DDD highlights more collections from last week’s Tokyo Fashion Week.
As mentioned before Tokyo is a great place for inspiration so we decided to run two posts covering our runway highlights from last week’s fashion week. Here is the continuation of our coverage.
Now in his 3rd collection since returning as head designer at DressCamp for S/S 13, Bunker graduate Toshikazu Iwaya brings back his signature use of color, print and unexpected silhouettes that launched the label onto the scene back in 2002. For S/S 14, Iwaya looked to denim as a base for the collection, re-proportioning items with exaggerated fits, elongated lengths and bold prints for a typical Tokyo street wear edge. This included a trucker jacket and a longline shirt dresses that were given a contemporary update with wide kimono sleeves.

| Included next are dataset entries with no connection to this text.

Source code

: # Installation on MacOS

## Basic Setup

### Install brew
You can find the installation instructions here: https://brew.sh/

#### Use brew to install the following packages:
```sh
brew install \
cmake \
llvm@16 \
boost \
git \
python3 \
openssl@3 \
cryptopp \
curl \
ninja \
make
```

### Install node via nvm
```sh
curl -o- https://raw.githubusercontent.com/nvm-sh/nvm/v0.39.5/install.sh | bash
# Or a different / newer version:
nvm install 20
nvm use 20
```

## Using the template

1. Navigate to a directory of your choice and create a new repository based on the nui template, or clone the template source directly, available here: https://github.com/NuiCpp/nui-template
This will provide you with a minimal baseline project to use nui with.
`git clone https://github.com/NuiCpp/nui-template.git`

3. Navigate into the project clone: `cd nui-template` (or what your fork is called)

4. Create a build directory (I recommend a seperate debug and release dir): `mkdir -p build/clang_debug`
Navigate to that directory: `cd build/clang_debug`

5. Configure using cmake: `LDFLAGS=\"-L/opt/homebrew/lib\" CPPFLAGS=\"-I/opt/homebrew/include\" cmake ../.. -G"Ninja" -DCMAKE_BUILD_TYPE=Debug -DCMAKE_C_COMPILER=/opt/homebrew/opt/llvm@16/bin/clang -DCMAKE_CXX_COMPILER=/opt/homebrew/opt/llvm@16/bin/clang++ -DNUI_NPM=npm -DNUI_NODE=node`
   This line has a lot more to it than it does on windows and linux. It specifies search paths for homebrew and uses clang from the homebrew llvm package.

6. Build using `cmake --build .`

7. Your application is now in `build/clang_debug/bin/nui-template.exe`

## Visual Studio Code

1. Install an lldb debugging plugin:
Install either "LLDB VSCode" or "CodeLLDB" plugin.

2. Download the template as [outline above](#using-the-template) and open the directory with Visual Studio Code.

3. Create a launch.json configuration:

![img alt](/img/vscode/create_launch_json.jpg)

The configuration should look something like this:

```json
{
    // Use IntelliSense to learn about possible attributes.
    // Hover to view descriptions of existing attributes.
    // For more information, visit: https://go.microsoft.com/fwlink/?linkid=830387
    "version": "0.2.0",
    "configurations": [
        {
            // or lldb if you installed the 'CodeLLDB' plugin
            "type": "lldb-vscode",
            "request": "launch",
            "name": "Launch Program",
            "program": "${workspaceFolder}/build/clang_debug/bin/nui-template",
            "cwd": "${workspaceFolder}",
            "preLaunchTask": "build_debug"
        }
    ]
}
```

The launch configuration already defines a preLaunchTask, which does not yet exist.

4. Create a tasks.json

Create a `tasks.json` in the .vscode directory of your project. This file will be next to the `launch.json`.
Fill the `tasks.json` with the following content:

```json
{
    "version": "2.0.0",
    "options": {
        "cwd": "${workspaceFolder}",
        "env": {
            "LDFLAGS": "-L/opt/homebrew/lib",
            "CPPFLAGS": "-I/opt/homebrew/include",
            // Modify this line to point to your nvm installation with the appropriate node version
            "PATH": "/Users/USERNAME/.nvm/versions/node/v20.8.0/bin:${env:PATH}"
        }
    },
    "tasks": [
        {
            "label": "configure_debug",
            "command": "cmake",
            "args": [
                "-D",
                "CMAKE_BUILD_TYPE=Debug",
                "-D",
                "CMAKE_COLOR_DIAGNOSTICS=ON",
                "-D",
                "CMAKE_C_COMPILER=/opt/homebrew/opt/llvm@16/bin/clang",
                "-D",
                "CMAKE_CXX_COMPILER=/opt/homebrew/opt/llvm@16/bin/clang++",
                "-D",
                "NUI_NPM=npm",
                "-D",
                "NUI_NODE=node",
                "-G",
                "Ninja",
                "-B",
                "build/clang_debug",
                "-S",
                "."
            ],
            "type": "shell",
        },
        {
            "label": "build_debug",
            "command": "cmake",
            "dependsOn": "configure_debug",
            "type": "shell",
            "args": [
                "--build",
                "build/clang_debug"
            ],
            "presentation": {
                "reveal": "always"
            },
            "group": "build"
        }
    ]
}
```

Texture and print came through thick and fast with lace overlays, fringed accents and gold foil leopard prints.
Facetasm has been continuously presented strong selections of streetwear driven collections since it arrived on the scene in 2007. Spring/Summer 2014 proved no different with the Tokyo based brand adding its contemporary touch to workwear, restyling aprons, trucker jackets and classic five-pocket styles. The designers looks to glossy indigos for a polished finish on more tailored items like oversized double breasted balzers, while matte black grounds were highlighted with contrast white stitching to bring an urban edge to the classic workwear aesthetic.
Designer Hiroshi Tanida created a tropical backdrop for his S/S 14 collection entitled “Votanica.” Denim reflected a balmy high-summer attitude tapping botanical imagery to inspire washed-out palm prints and repeat jacquards. Silhouettes drew inspiration from hotter climes: we particularly loved the longline and fluid shirts, reminiscent of traditional Indian men’s dress. Tonal textures updated lightweight powder-blue indigos, giving both jeans and jackets a contemporary aesthetic.